How does the game incorporate measures of attitudes and values in the debriefing discussion?

When: During Play and After

Another evaluation dimension is represented by the process-outcome distinction. Process evaluation (also known as level 1 evaluation) concentrates on the play of the game and concerns itself with these types of questions:

How long does the game last? How long do the players think it lasts?
Which aspects of the game are too slow? Which aspects are too fast?
Do players demonstrate increased skills as the game progresses?
How do team members collaborate and consult among themselves?
How does the players' attention level fluctuate during different stages of the game?
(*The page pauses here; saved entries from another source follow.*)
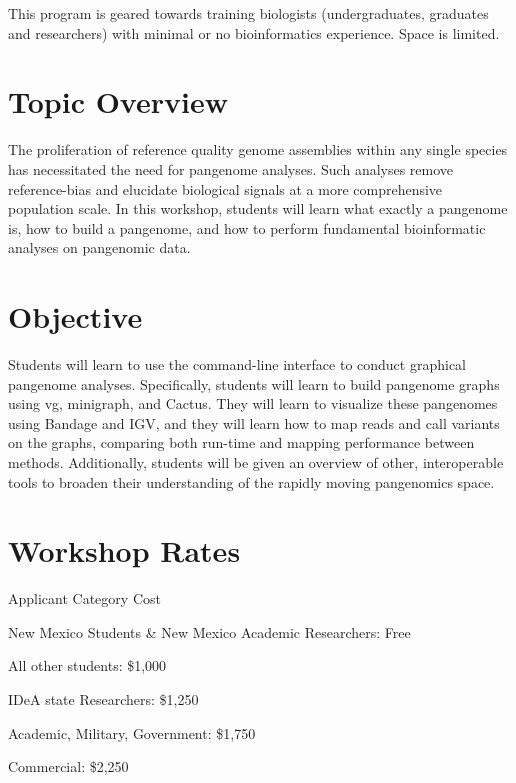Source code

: \documentclass[
]{book}
\begin{document}
This program is geared towards training biologists (undergraduates, graduates and researchers) with minimal or no bioinformatics experience. Space is limited.

\hypertarget{topic-overview}{%
\section*{Topic Overview}\label{topic-overview}}

The proliferation of reference quality genome assemblies within any single species has necessitated the need for pangenome analyses. Such analyses remove reference-bias and elucidate biological signals at a more comprehensive population scale. In this workshop, students will learn what exactly a pangenome is, how to build a pangenome, and how to perform fundamental bioinformatic analyses on pangenomic data.

\hypertarget{objective}{%
\section*{Objective}\label{objective}}

Students will learn to use the command-line interface to conduct graphical pangenome analyses. Specifically, students will learn to build pangenome graphs using vg, minigraph, and Cactus. They will learn to visualize these pangenomes using Bandage and IGV, and they will learn how to map reads and call variants on the graphs, comparing both run-time and mapping performance between methods. Additionally, students will be given an overview of other, interoperable tools to broaden their understanding of the rapidly moving pangenomics space.

\hypertarget{workshop-rates}{%
\section*{Workshop Rates}\label{workshop-rates}}

Applicant Category Cost

New Mexico Students \& New Mexico Academic Researchers:
Free

All other students:
\$1,000

IDeA state Researchers:
\$1,250

Academic, Military, Government:
\$1,750

Commercial:
\$2,250
\end{document}
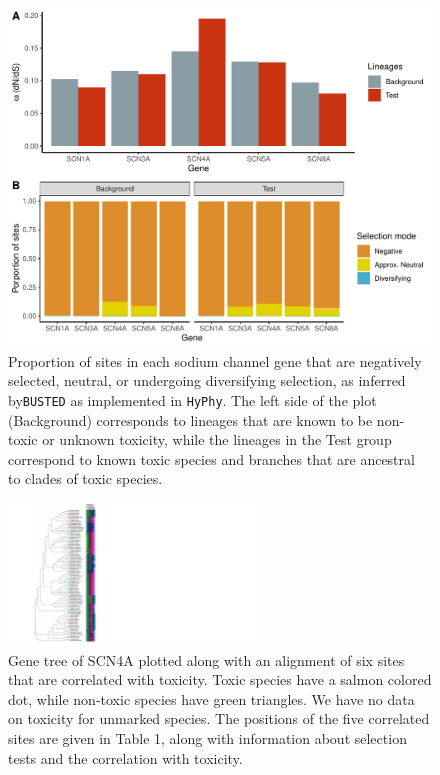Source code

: \documentclass{article}
\begin{document}
\begin{figure}[h!]
    \centering
    \includegraphics[width=\textwidth]{figures/Fig2_selection.pdf}
    \caption{Proportion of sites in each sodium channel gene that are negatively selected, neutral, or undergoing diversifying selection, as inferred by\texttt{BUSTED} as implemented in \texttt{HyPhy}. The left side of the plot (Background) corresponds to lineages that are known to be non-toxic or unknown toxicity, while the lineages in the Test group correspond to known toxic species and branches that are ancestral to clades of toxic species.}
    \label{fig:my_label}
\end{figure}
\clearpage

\begin{figure}[h!]
    \centering
    \includegraphics[width=0.6\textwidth]{figures/SCN4A.corrTree.trimmed.pdf}
    \caption{Gene tree of SCN4A plotted along with an alignment of six sites that are correlated with toxicity. Toxic species have a salmon colored dot, while non-toxic species have green triangles. We have no data on toxicity for unmarked species. The positions of the five correlated sites are given in Table 1, along with information about selection tests and the correlation with toxicity.}
    \label{fig:my_label}
\end{figure}
\clearpage
\end{document}
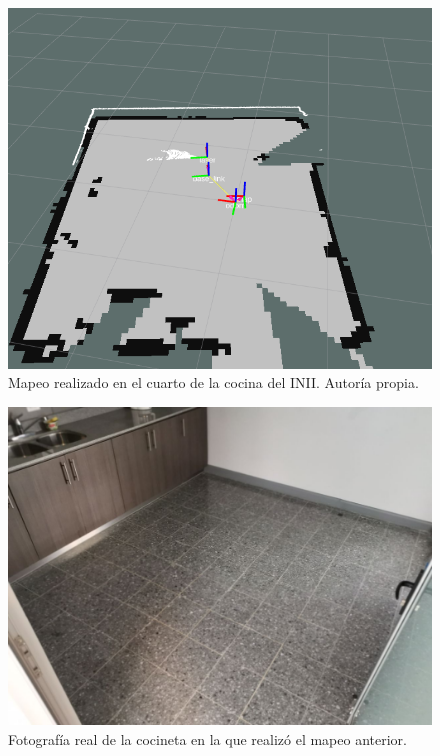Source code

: \begin{figure}
\centering
\includegraphics[scale=0.6]{imagenes/mapeo_ini_cocina.png}
\caption{Mapeo realizado en el cuarto de la cocina del INII. Autoría propia.}
\end{figure}

\begin{figure}
\centering
\includegraphics[scale=0.3]{imagenes/cocineta.jpg}
\caption{Fotografía real de la cocineta en la que realizó el mapeo anterior.}
\end{figure}

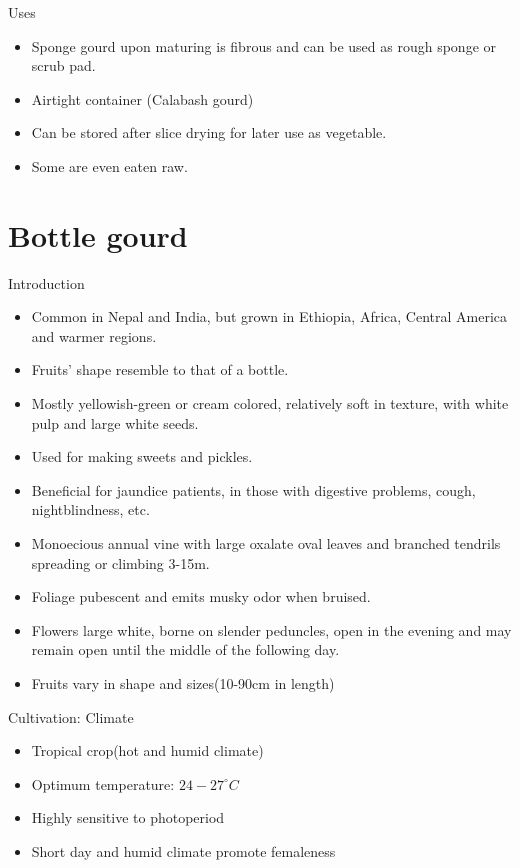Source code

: \documentclass[
  ignorenonframetext,
  aspectratio=169]{beamer}
\providecommand{\tightlist}{%
  \setlength{\itemsep}{0pt}\setlength{\parskip}{0pt}}
\begin{document}
\begin{frame}{Uses}
\protect\hypertarget{uses}{}
\begin{itemize}
\tightlist
\item
  Sponge gourd upon maturing is fibrous and can be used as rough sponge
  or scrub pad.
\item
  Airtight container (Calabash gourd)
\item
  Can be stored after slice drying for later use as vegetable.
\item
  Some are even eaten raw.
\end{itemize}
\end{frame}

\hypertarget{bottle-gourd}{%
\section{Bottle gourd}\label{bottle-gourd}}

\begin{frame}{Introduction}
\protect\hypertarget{introduction-1}{}
\begin{itemize}
\tightlist
\item
  Common in Nepal and India, but grown in Ethiopia, Africa, Central
  America and warmer regions.
\item
  Fruits' shape resemble to that of a bottle.
\item
  Mostly yellowish-green or cream colored, relatively soft in texture,
  with white pulp and large white seeds.
\item
  Used for making sweets and pickles.
\item
  Beneficial for jaundice patients, in those with digestive problems,
  cough, nightblindness, etc.
\item
  Monoecious annual vine with large oxalate oval leaves and branched
  tendrils spreading or climbing 3-15m.
\item
  Foliage pubescent and emits musky odor when bruised.
\item
  Flowers large white, borne on slender peduncles, open in the evening
  and may remain open until the middle of the following day.
\item
  Fruits vary in shape and sizes(10-90cm in length)
\end{itemize}
\end{frame}

\begin{frame}{Cultivation: Climate}
\protect\hypertarget{cultivation-climate}{}
\begin{itemize}
\tightlist
\item
  Tropical crop(hot and humid climate)
\item
  Optimum temperature: \(24-27^\circ C\)
\item
  Highly sensitive to photoperiod
\item
  Short day and humid climate promote femaleness
\end{itemize}
\end{frame}
\end{document}
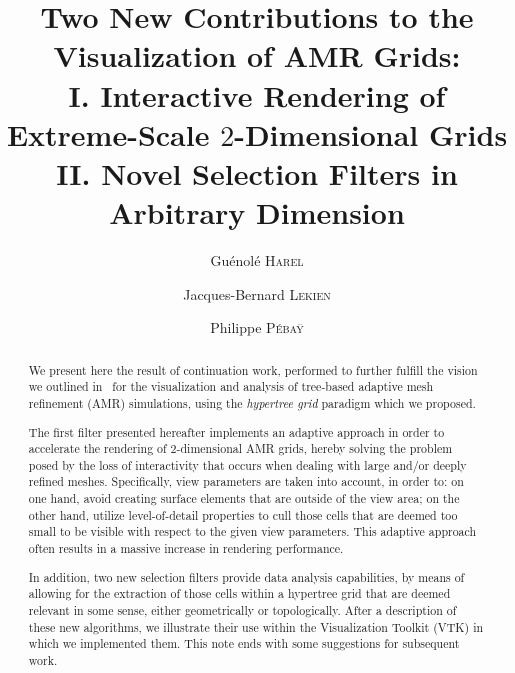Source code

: \documentclass[global,twocolumn,final,numbook]{svjour}
\begin{document}
\title{Two New Contributions to the Visualization of AMR Grids:\\
       I. Interactive Rendering of Extreme-Scale $2$-Dimensional Grids\\
       II. Novel Selection Filters in Arbitrary Dimension}
\author{Gu\'enol\'e \textsc{Harel}
	\and
        Jacques-Bernard \textsc{Lekien}
	\and
	Philippe \textsc{P\'eba\"y}
}
\def\makeheadbox{} %
\maketitle
\begin{abstract}
We present here the result of continuation work, performed to further
fulfill the vision we outlined in~\cite{harel:17} for the
visualization and analysis of tree-based adaptive mesh refinement
(AMR) simulations, using the \emph{hypertree grid} paradigm which
we proposed.

The first filter presented hereafter implements an adaptive approach in
order to accelerate the rendering of $2$-dimensional AMR grids,
hereby solving the problem posed by the loss of interactivity
that occurs when dealing with large and/or deeply refined meshes.
Specifically, view parameters are taken into account, in
order to: on one hand, avoid creating surface elements that are
outside of  the view area; on the other hand, utilize level-of-detail
properties to cull those cells that are deemed too small to be visible
with respect to the given view parameters.
This adaptive approach often results in a massive increase in
rendering performance.

In addition, two new selection filters provide data analysis
capabilities, by means of allowing for the extraction of those cells
within a hypertree grid that are deemed relevant in some sense, either
geometrically or topologically.
After a description of these new algorithms, we illustrate their use
within the Visualization Toolkit (VTK) in which we implemented them.
This note ends with some suggestions for subsequent work.
\end{abstract}
\tableofcontents




\end{document}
Outcome evaluation (also known as level 2, 3, and 4 evaluation) involves measuring and judging what happens after—and as a consequence of—the play of the game. Questions asked in this type of evaluation include the following:

How does the players' attitudes toward the topic of the game affect their on-the-job performance?
What are the unanticipated negative consequences of playing the game?
What feelings and emotions predominate players' debriefing discussions? How are these feelings carried over to real life?
What new principles do the players learn? How are these principles applied to the work place?

Both … And …

We explored four polarized dimensions related to the evaluation of training activities:

Formative and summative evaluation
Expert opinion and player reaction
Main effect and side effect
Process data and outcome results

The question is not which type of evaluation should we undertake: formative or summative, expert or player, main or side effects, and process or outcome. As in the case of any polarity, it is always both formative and summative, both expert and player, both main and side effects, and both process and outcome.

When you are evaluating your own training game, don’t forget to check out all of these dimensions.